Si dejamos que nos arrebaten esa capacidad de abrir los brazos a los que tienen menos, habremos perdido lo mejor que todavía le queda al pueblo mexicano: su sentido comunitario
Daniela Pastrana
@danielapastrana
Ciudad de México – Tengo de una familia monumental. Mis hijos, que ya no son niños, nunca han logrado aprenderse el árbol genealógico de los clanes que hacen a la tribu: Polo, hijo de Polo; Enrique, esposo de Luisa; Toña, madre de Tita; Martha, prima de todos. Laura I, Laura 2, Laura 3, Laura 4 (o Pitusa, Lauri, Laris, Laurita). Eduardo, hijo de Andrea I. Eduardo, padre de Andrea 2.
Mis tíos de Guerrero no se hacen bolas. Ellos nos dicen a todos “pariente” y así no se equivocan de jerarquía ni de género.
En Guerrero, por cierto, está enraizado el tronco familiar: un tratarabuelo nacido en Olinalá o Tlapa (su acta de nacimiento y su acta de matrimonio no coinciden); un bisabuelo de Tepecuacuilco; dos bisabuelas de la alcurnia igualense (de los fifís, diría mi abuela).
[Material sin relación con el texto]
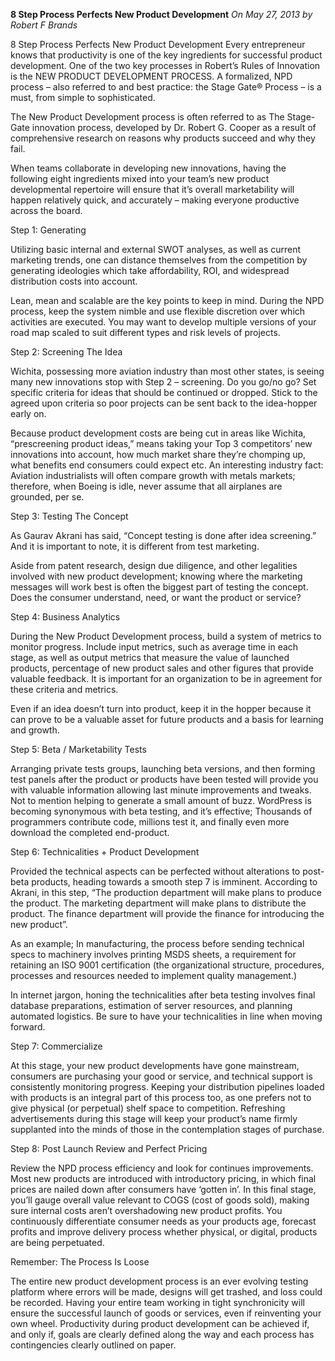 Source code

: **8 Step Process Perfects New Product Development**
*On May 27, 2013 by Robert F Brands*

8 Step Process Perfects New Product Development Every entrepreneur knows that productivity is one of the key ingredients for successful product development. One of the two key processes in Robert’s Rules of Innovation is the NEW PRODUCT DEVELOPMENT PROCESS. A formalized, NPD process – also referred to and best practice: the Stage Gate® Process – is a must, from simple to sophisticated.

The New Product Development process is often referred to as The Stage-Gate innovation process, developed by Dr. Robert G. Cooper as a result of comprehensive research on reasons why products succeed and why they fail.

When teams collaborate in developing new innovations, having the following eight ingredients mixed into your team’s new product developmental repertoire will ensure that it’s overall marketability will happen relatively quick, and accurately – making everyone productive across the board.

Step 1: Generating

Utilizing basic internal and external SWOT analyses, as well as current marketing trends, one can distance themselves from the competition by generating ideologies which take affordability, ROI, and widespread distribution costs into account.

Lean, mean and scalable are the key points to keep in mind. During the NPD process, keep the system nimble and use flexible discretion over which activities are executed. You may want to develop multiple versions of your road map scaled to suit different types and risk levels of projects.

Step 2: Screening The Idea

Wichita, possessing more aviation industry than most other states, is seeing many new innovations stop with Step 2 – screening.  Do you go/no go? Set specific criteria for ideas that should be continued or dropped. Stick to the agreed upon criteria so poor projects can be sent back to the idea-hopper early on.

Because product development costs are being cut in areas like Wichita, “prescreening product ideas,” means taking your Top 3 competitors’ new innovations into account, how much market share they’re chomping up, what benefits end consumers could expect etc.  An interesting industry fact: Aviation industrialists will often compare growth with metals markets; therefore, when Boeing is idle, never assume that all airplanes are grounded, per se.

Step 3: Testing The Concept

As Gaurav Akrani has said, “Concept testing is done after idea screening.” And it is important to note, it is different from test marketing.

Aside from patent research, design due diligence, and other legalities involved with new product development; knowing where the marketing messages will work best is often the biggest part of testing the concept.  Does the consumer understand, need, or want the product or service?


Step 4: Business Analytics

During the New Product Development process, build a system of metrics to monitor progress. Include input metrics, such as average time in each stage, as well as output metrics that measure the value of launched products, percentage of new product sales and other figures that provide valuable feedback. It is important for an organization to be in agreement for these criteria and metrics.

Even if an idea doesn’t turn into product, keep it in the hopper because it can prove to be a valuable asset for future products and a basis for learning and growth.

Step 5: Beta / Marketability Tests

Arranging private tests groups, launching beta versions, and then forming test panels after the product or products have been tested will provide you with valuable information allowing last minute improvements and tweaks. Not to mention helping to generate a small amount of buzz. WordPress is becoming synonymous with beta testing, and it’s effective; Thousands of programmers contribute code, millions test it, and finally even more download the completed end-product.

Step 6: Technicalities + Product Development

Provided the technical aspects can be perfected without alterations to post-beta products, heading towards a smooth step 7 is imminent. According to Akrani, in this step, “The production department will make plans to produce the product. The marketing department will make plans to distribute the product. The finance department will provide the finance for introducing the new product”.

As an example; In manufacturing, the process before sending technical specs to machinery involves printing MSDS sheets, a requirement for retaining an ISO 9001 certification (the organizational structure, procedures, processes and resources needed to implement quality management.)

In internet jargon, honing the technicalities after beta testing involves final database preparations, estimation of server resources, and planning automated logistics. Be sure to have your technicalities in line when moving forward.

Step 7: Commercialize

At this stage, your new product developments have gone mainstream, consumers are purchasing your good or service, and technical support is consistently monitoring progress.  Keeping your distribution pipelines loaded with products is an integral part of this process too, as one prefers not to give physical (or perpetual) shelf space to competition. Refreshing advertisements during this stage will keep your product’s name firmly supplanted into the minds of those in the contemplation stages of purchase.

Step 8: Post Launch Review and Perfect Pricing

Review the NPD process efficiency and look for continues improvements. Most new products are introduced with introductory pricing, in which final prices are nailed down after consumers have ‘gotten in’.  In this final stage, you’ll gauge overall value relevant to COGS (cost of goods sold), making sure internal costs aren’t overshadowing new product profits. You continuously differentiate consumer needs as your products age, forecast profits and improve delivery process whether physical, or digital, products are being perpetuated.

Remember: The Process Is Loose

The entire new product development process is an ever evolving testing platform where errors will be made, designs will get trashed, and loss could be recorded. Having your entire team working in tight synchronicity will ensure the successful launch of goods or services, even if reinventing your own wheel. Productivity during product development can be achieved if, and only if, goals are clearly defined along the way and each process has contingencies clearly outlined on paper.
Pero tengo familia itinerante en Puebla, Morelos, Jalisco, Baja Sur, Chihuahua, Querétaro, Estado de México, Veracruz, Yucatán, Tabasco, Sonora y Quintana Roo… y también en Francia y Estados Unidos.
De niña, mi abuela pasaba lista para enviarnos por las tortillas y para cuando acababa de acordarse a quien le tocaba — Andi, Dani, Male, Güicha, Fer, Jorge — ya todos habíamos huido.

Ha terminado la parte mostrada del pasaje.